Peut-on apprendre par le jeu? C’est la question que se sont posée Marc-André Éthier et David Lefrançois, professeurs en science de l’éducation à l’Université de Montréal et à l’Université du Québec en Outaouais. Ceux-ci ont obtenu la permission d’Ubisoft de faire une recherche sur le nouveau volet intégré à Assassin’s Creed, le Discovery Tour. Avec Maxime Durand, un des historiens en résidence à Ubisoft, ils ont présenté le Discovery Tour le 28 juin dernier lors du festival Games for Change (G4C) à New York. La 15e édition de ce festival était une occasion de réfléchir aux avancées et à l’avenir des jeux « pour le bien » (games for good).

Les professeurs Éthier et Lefrançois ont donc comparé les connaissances déclaratives (retenir des noms, des dates) acquises de quelque 330 élèves du secondaire dans la région de Montréal après une utilisation du Discovery Tour. Les volontaires étaient divisés en deux groupes : le premier faisait la visite virtuelle de la bibliothèque d’Alexandrie durant 12 minutes, alors que l’autre assistait à un cours magistral donné par un professeur d’histoire. Résultats? Alors qu’en prétest le taux de bonne réponse oscillait autour de 20 %, les scores des élèves s’étaient nettement améliorés après avoir suivi le Discovery Tour…. mais encore plus lorsqu’ils avaient reçu un enseignement classique!

Les jeux vidéos restent de bons outils pour l’apprentissage en classe, au même titre qu’un manuel, qu’un roman ou un film, précisent les deux professeurs. « Accompagnés par l’enseignant, les élèves peuvent développer une interprétation de l’époque de création du jeu vidéo, par exemple, et développer les outils de l’histoire », expliquent-ils. Un tel outil peut ainsi permettre de développer l’esprit critique des jeunes.

Il est évident qu’avoir le choix entre le Discovery Tour et le jeu, les étudiants auraient préférés ce dernier.
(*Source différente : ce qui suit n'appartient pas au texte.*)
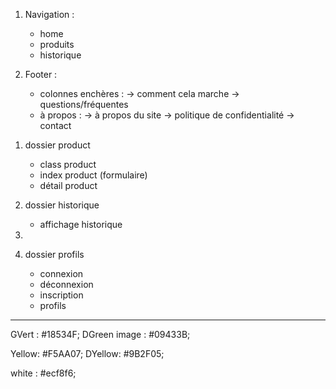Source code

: <!-- page index -->


<!-- dossier layouts -->
1. Navigation :
    - home
    - produits
    - historique

2. Footer :
    - colonnes enchères :
        -> comment cela marche
        -> questions/fréquentes
    - à propos :
        -> à propos du site
        -> politique de confidentialité
        -> contact

<!--  dossier components -->
1. dossier product
    - class product
    - index product (formulaire)
    - détail product

2. dossier historique
    - affichage historique

3. 

4. dossier profils
    - connexion
    - déconnexion
    - inscription
    - profils


______________________________________________________________

<!-- Palette colorimétrie -->
GVert : #18534F;
DGreen image : #09433B;

Yellow: #F5AA07;
DYellow: #9B2F05;

white : #ecf8f6;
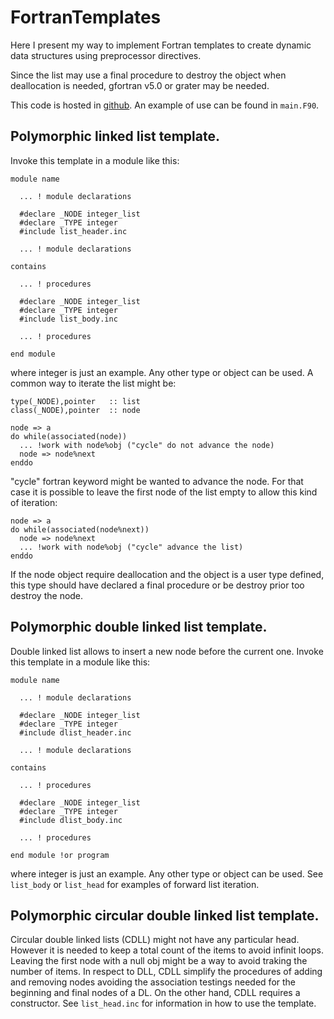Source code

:# FortranTemplates

Here I present my way to implement Fortran templates to create dynamic data
structures using preprocessor directives.

Since the list may use a final procedure to destroy the object when deallocation
is needed, gfortran v5.0 or grater may be needed.

This code is hosted in [github](https://github.com/alexispaz/FortranTemplates).
An example of use can be found in `main.F90`.

## Polymorphic linked list template.

Invoke this template in a module like this:

    module name
    
      ... ! module declarations
    
      #declare _NODE integer_list
      #declare _TYPE integer
      #include list_header.inc
    
      ... ! module declarations
    
    contains
    
      ... ! procedures
    
      #declare _NODE integer_list
      #declare _TYPE integer
      #include list_body.inc
    
      ... ! procedures
    
    end module
        
where integer is just an example. Any other type or object can be used. A
common way to iterate the list might be:

    type(_NODE),pointer   :: list
    class(_NODE),pointer  :: node
   
    node => a
    do while(associated(node))
      ... !work with node%obj ("cycle" do not advance the node)
      node => node%next
    enddo

"cycle" fortran keyword might be wanted to advance the node. For that case it
is possible to leave the first node of the list empty to allow this kind of
iteration:     
  
    node => a
    do while(associated(node%next))
      node => node%next
      ... !work with node%obj ("cycle" advance the list)   
    enddo

If the node object require deallocation and the object is a user type defined,
this type should have declared a final procedure or be destroy prior too
destroy the node.


## Polymorphic double linked list template.

Double linked list allows to insert a new node before the current
one. Invoke this template in a module like this:

    module name
    
      ... ! module declarations
    
      #declare _NODE integer_list
      #declare _TYPE integer
      #include dlist_header.inc
    
      ... ! module declarations
    
    contains
    
      ... ! procedures
    
      #declare _NODE integer_list
      #declare _TYPE integer
      #include dlist_body.inc
    
      ... ! procedures
    
    end module !or program
        
where integer is just an example. Any other type or object can be used. See
`list_body` or `list_head` for examples of forward list iteration.
 

## Polymorphic circular double linked list template.

Circular double linked lists (CDLL) might not have any particular head.
However it is needed to keep a total count of the items to avoid infinit
loops. Leaving the first node with a null obj might be a way to avoid traking
the number of items. In respect to DLL, CDLL simplify the procedures of adding
and removing nodes avoiding the association testings needed for the beginning
and final nodes of a DL. On the other hand, CDLL requires a constructor.  See
`list_head.inc` for information in how to use the template.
Mais le jeu vidéo à l’extérieur de l’école a peut-être même le potentiel d’engager davantage, croient les chercheurs, et de stimuler un intérêt pour l’Histoire. David Lefrançois se prend soi-même en exemple : « En jouant à Assassin’s Creed : Origin, j’ai vraiment appris quelque chose sur le passé ; j’allais vérifier ensuite ce que je ne connaissais pas. Je n’aurais jamais pu apprendre celles-ci autrement qu’en le vivant. Ça a créé quelque chose, suscité un intérêt pour cette culture-là. »

Sensibiliser et changer

Apprendre en filigrane en jouant est une chose, mais qu’en est-il des jeux qui ont comme but principal de sensibiliser à une cause, susciter l’empathie, ou influencer les comportements? Peut-on sensibiliser par le jeu vidéo ? Tout est une question de contexte, répond Alexia Bhéreur-Lagounaris, qui vient de déposer son mémoire de maitrise sur le jeu à portée sociale. « Quelle était l’intention de départ du concepteur? Dans quel contexte le jeu sera-t-il utilisé? Comment va-t-on le montrer? », explique la fondatrice d’Ablblalab, une entreprise de ludification d’évènements et de conception de jeux à portée sociale.
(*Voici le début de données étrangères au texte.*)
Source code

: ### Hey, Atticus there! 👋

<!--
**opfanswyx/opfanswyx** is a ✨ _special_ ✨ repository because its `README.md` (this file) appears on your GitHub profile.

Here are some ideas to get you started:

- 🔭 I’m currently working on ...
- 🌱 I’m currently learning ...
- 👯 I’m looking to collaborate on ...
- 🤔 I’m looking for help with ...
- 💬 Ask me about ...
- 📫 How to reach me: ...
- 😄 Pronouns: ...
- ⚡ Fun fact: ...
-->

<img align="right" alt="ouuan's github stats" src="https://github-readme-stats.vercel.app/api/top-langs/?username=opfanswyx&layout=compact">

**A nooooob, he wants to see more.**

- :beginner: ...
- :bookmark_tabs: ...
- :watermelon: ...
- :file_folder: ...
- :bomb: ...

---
Alexia Bhéreur-Lagounaris croit que le jeu (vidéo ou non) a le pouvoir d’engager et d’amener des changements chez les gens. « Dans le jeu, tu as la capacité de faire des choix. Tu dois te questionner, et en trouvant la réponse toi-même, ton cerveau s’éclaire (Eureka!), et ça active les circuits de récompense, ce qui fait en sorte qu’on est encore plus engagés », relate-t-elle. « Le jeu est un langage qui engage », résume-t-elle.
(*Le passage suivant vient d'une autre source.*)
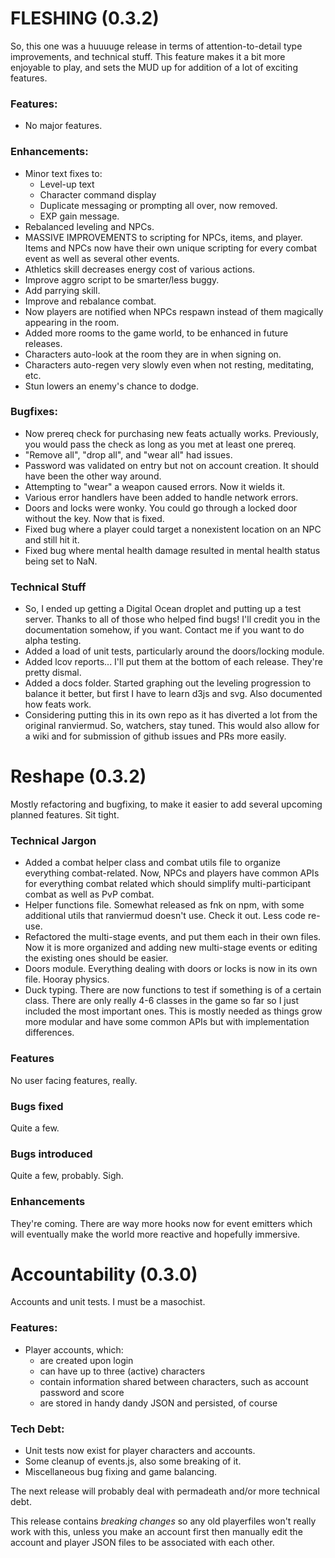 FLESHING (0.3.2)
========

So, this one was a huuuuge release in terms of attention-to-detail type improvements, and technical stuff. This feature makes it a bit more enjoyable to play, and sets the MUD up for addition of a lot of exciting features.

### Features:
- No major features.

### Enhancements:
- Minor text fixes to:
  - Level-up text
  - Character command display
  - Duplicate messaging or prompting all over, now removed.
  - EXP gain message.
- Rebalanced leveling and NPCs.
- MASSIVE IMPROVEMENTS to scripting for NPCs, items, and player. Items and NPCs now have their own unique scripting for every combat event as well as several other events.
- Athletics skill decreases energy cost of various actions.
- Improve aggro script to be smarter/less buggy.
- Add parrying skill.
- Improve and rebalance combat.
- Now players are notified when NPCs respawn instead of them magically appearing in the room.
- Added more rooms to the game world, to be enhanced in future releases.
- Characters auto-look at the room they are in when signing on.
- Characters auto-regen very slowly even when not resting, meditating, etc.
- Stun lowers an enemy's chance to dodge.

### Bugfixes:
- Now prereq check for purchasing new feats actually works. Previously, you would pass the check as long as you met at least one prereq.
- "Remove all", "drop all", and "wear all" had issues.
- Password was validated on entry but not on account creation. It should have been the other way around.
- Attempting to "wear" a weapon caused errors. Now it wields it.
- Various error handlers have been added to handle network errors.
- Doors and locks were wonky. You could go through a locked door without the key. Now that is fixed.
- Fixed bug where a player could target a nonexistent location on an NPC and still hit it.
- Fixed bug where mental health damage resulted in mental health status being set to NaN.

### Technical Stuff
- So, I ended up getting a Digital Ocean droplet and putting up a test server. Thanks to all of those who helped find bugs! I'll credit you in the documentation somehow, if you want. Contact me if you want to do alpha testing.
- Added a load of unit tests, particularly around the doors/locking module.
- Added lcov reports... I'll put them at the bottom of each release. They're pretty dismal.
- Added a docs folder. Started graphing out the leveling progression to balance it better, but first I have to learn d3js and svg. Also documented how feats work.
- Considering putting this in its own repo as it has diverted a lot from the original ranviermud. So, watchers, stay tuned. This would also allow for a wiki and for submission of github issues and PRs more easily.




# Reshape (0.3.2)

Mostly refactoring and bugfixing, to make it easier to add several upcoming planned features. Sit tight.

### Technical Jargon
- Added a combat helper class and combat utils file to organize everything combat-related. Now, NPCs and players have common APIs for everything combat related which should simplify multi-participant combat as well as PvP combat.
- Helper functions file. Somewhat released as fnk on npm, with some additional utils that ranviermud doesn't use. Check it out. Less code re-use.
- Refactored the multi-stage events, and put them each in their own files. Now it is more organized and adding new multi-stage events or editing the existing ones should be easier.
- Doors module. Everything dealing with doors or locks is now in its own file. Hooray physics.
- Duck typing. There are now functions to test if something is of a certain class. There are only really 4-6 classes in the game so far so I just included the most important ones. This is mostly needed as things grow more modular and have some common APIs but with implementation differences.

### Features
No user facing features, really.

### Bugs fixed
Quite a few.

### Bugs introduced
Quite a few, probably. Sigh.

### Enhancements
They're coming. There are way more hooks now for event emitters which will eventually make the world more reactive and hopefully immersive.




# Accountability (0.3.0)

Accounts and unit tests. I must be a masochist.

### Features:
* Player accounts, which:
  * are created upon login
  * can have up to three (active) characters
  * contain information shared between characters, such as account password and score
  * are stored in handy dandy JSON and persisted, of course

### Tech Debt:
* Unit tests now exist for player characters and accounts.
* Some cleanup of events.js, also some breaking of it.
* Miscellaneous bug fixing and game balancing.

The next release will probably deal with permadeath and/or more technical debt.

This release contains *breaking changes* so any old playerfiles won't really work with this, unless you make an account first then manually edit the account and player JSON files to be associated with each other.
Du commercial à la portée sociale

Le designer et producteur de jeu vidéo Jean-Christophe Pelletier, lui, était tellement convaincu que le jeu pouvait sensibiliser les gens qu’il a quitté Ubisoft après 10 ans pour fonder sa propre entreprise, Fougarou. « Le focus à l’époque chez Ubisoft était le divertissement, mais je me suis rendu compte que c’était des valeurs centrées sur la consommation… La naissance de mon garçon a réorienté mes perspectives », raconte Pelletier. Son premier jeu vidéo, Living Samsara, sortira à la fin de l’été. Ce jeu, accessible sur ordinateur ou sur cellulaire, se veut une réflexion sur nos habitudes de consommation. « Je ne veux pas que ça soit didactique. Je veux que les gens aient une révélation personnelle », explique le concepteur. « Les gens peuvent être sensibilisés par un film, un livre. C’est même plus fort pour le jeu vidéo, parce qu’il faut interagir avec le sujet, se projeter dans un univers. Il y a un potentiel de rendre ça vraiment personnel », ajoute Pelletier.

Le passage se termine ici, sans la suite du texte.